1
0
mirror of https://github.com/HorlogeSkynet/systemd-hardene.d.git synced 2026-04-18 05:10:45 +02:00
Files
systemd-hardene.d/docs/systemd_service_hardening.md
2026-04-13 22:20:42 +02:00

28 KiB

Security and hardening options for systemd service units

A common and reliable pattern in service unit files could be :

[Service]
MemoryDenyWriteExecute=yes

NoNewPrivileges=yes

PrivateBPF=yes
PrivateDevices=yes
PrivateIPC=yes
PrivateTmp=yes

ProtectClock=yes
ProtectControlGroups=yes
ProtectHome=read-only
ProtectHostname=yes
ProtectKernelLogs=yes
ProtectKernelModules=yes
ProtectKernelTunables=yes
ProtectProc=noaccess
ProcSubset=pid
ProtectSystem=strict

RestrictAddressFamilies=AF_INET AF_INET6 AF_UNIX
RestrictNamespaces=yes
RestrictRealtime=yes
RestrictSUIDSGID=yes

LockPersonality=yes
SystemCallArchitectures=native

But there's so much more you can do. Here are some security-related options excerpting and linking to their corresponding documentation from systemd's manual pages :

[Unit]

  • ConditionPathIsEncrypted : Checks that the underlying file system's backing block device is encrypted using dm-crypt/LUKS.

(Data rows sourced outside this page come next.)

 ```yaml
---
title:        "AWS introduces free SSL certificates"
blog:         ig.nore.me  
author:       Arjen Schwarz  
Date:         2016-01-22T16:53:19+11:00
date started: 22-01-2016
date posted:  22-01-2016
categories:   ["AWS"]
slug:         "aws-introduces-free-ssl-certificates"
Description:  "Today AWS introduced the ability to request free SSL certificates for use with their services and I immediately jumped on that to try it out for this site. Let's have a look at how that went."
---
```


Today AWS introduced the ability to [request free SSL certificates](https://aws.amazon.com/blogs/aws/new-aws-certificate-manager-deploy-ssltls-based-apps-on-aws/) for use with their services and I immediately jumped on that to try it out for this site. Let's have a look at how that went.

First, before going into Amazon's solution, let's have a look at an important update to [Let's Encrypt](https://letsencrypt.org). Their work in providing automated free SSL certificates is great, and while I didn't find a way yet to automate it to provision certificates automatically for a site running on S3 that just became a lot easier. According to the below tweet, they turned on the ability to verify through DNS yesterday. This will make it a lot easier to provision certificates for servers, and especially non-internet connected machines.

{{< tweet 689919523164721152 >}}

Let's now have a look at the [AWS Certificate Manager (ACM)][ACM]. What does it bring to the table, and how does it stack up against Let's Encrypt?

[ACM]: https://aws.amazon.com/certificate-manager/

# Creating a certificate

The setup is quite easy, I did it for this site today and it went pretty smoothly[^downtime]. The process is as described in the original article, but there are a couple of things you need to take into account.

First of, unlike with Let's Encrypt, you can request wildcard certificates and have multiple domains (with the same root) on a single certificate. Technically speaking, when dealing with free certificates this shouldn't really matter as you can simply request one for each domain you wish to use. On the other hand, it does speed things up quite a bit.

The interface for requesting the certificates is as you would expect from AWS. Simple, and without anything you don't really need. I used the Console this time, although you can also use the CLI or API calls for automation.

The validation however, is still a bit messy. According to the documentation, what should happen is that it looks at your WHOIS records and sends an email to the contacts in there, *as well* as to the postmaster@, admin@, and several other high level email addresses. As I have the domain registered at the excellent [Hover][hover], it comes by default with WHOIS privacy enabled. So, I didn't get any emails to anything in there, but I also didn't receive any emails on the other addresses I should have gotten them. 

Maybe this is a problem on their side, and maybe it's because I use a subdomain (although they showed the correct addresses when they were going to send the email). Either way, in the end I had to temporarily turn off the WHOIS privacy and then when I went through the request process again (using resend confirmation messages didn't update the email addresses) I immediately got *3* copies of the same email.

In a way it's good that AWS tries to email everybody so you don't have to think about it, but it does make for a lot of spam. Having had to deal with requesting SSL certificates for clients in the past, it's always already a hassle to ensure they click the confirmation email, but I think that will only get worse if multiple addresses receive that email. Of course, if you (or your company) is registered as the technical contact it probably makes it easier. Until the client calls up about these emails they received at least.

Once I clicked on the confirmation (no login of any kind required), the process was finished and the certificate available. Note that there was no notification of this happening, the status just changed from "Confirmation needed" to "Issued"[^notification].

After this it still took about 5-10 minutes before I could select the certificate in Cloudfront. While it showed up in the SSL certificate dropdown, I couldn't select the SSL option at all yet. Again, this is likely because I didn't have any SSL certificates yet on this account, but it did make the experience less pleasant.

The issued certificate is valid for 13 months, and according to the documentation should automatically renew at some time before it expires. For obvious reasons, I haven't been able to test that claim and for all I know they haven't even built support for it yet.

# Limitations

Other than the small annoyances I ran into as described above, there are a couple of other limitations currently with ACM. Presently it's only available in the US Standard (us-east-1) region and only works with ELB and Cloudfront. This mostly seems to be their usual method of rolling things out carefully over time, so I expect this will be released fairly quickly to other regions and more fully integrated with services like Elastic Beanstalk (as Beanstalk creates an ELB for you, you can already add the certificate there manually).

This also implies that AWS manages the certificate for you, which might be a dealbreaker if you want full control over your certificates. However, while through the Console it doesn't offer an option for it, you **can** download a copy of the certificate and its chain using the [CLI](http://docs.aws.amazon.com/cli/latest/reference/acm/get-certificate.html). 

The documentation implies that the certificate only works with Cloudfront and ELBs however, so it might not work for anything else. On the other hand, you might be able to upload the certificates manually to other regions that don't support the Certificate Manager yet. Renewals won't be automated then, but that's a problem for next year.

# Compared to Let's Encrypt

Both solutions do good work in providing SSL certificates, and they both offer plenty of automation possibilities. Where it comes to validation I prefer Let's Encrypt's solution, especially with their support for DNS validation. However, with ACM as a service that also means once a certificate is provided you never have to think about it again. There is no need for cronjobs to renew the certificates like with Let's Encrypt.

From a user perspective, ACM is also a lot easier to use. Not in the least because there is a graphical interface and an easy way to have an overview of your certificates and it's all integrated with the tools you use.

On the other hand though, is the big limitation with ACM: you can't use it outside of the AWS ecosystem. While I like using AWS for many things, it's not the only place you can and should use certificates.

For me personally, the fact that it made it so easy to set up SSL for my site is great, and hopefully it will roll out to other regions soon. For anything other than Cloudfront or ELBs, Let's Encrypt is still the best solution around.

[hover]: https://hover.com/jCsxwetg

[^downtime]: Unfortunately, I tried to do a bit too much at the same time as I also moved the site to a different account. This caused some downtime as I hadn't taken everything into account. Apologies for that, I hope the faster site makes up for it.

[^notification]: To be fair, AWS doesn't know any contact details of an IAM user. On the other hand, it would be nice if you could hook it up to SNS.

  • ConditionSecurity : May be used to check whether the given security technology is enabled on the system. Supported values are selinux, apparmor, tomoyo, smack, ima, audit, uefi-secureboot, tpm2, cvm and measured-uki. The test may be negated by prepending an exclamation mark.

[Service]

Capabilities

  • AmbientCapabilities : Controls which capabilities to include in the ambient capability set for the executed process. Takes a whitespace-separated list of capability names, e.g. CAP_SYS_ADMIN, CAP_DAC_OVERRIDE, CAP_SYS_PTRACE.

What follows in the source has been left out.